Goal of the exercise: In the records below, find the line that contains "the context contains" and the line that contains "true-valued, branch (ii)". Set down exactly those lines and every line between them, and nothing more.

Dataset records:

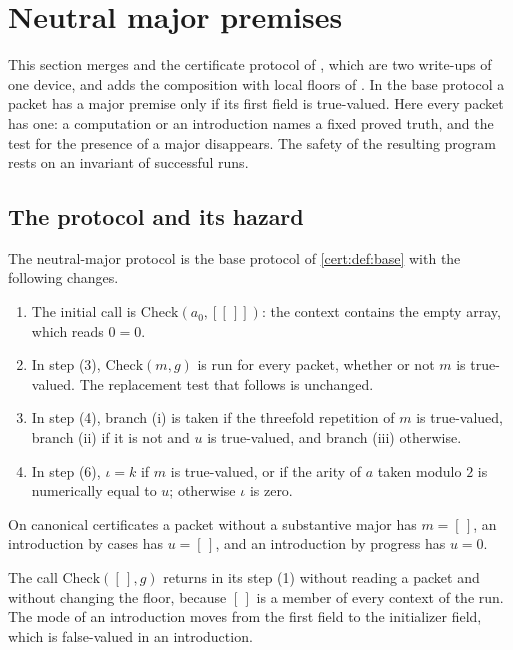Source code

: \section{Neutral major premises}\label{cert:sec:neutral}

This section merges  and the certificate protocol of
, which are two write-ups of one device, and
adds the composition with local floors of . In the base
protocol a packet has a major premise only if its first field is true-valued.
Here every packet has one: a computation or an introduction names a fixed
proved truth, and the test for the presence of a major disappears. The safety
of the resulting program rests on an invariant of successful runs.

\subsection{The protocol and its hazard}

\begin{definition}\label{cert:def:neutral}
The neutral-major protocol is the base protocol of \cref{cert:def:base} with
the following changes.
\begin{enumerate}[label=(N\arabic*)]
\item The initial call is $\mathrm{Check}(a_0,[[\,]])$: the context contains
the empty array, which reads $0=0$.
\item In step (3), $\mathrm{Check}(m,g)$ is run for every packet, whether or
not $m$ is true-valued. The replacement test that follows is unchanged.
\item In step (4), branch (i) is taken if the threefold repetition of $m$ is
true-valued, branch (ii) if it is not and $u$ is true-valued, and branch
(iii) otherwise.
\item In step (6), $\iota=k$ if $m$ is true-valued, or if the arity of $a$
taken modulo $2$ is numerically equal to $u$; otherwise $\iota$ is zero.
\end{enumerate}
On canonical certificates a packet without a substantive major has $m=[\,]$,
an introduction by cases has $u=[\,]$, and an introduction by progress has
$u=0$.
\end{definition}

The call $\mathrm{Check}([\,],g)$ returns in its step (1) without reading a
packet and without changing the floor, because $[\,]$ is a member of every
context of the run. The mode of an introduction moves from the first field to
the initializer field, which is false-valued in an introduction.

Result:
\item The initial call is $\mathrm{Check}(a_0,[[\,]])$: the context contains
the empty array, which reads $0=0$.
\item In step (3), $\mathrm{Check}(m,g)$ is run for every packet, whether or
not $m$ is true-valued. The replacement test that follows is unchanged.
\item In step (4), branch (i) is taken if the threefold repetition of $m$ is
true-valued, branch (ii) if it is not and $u$ is true-valued, and branch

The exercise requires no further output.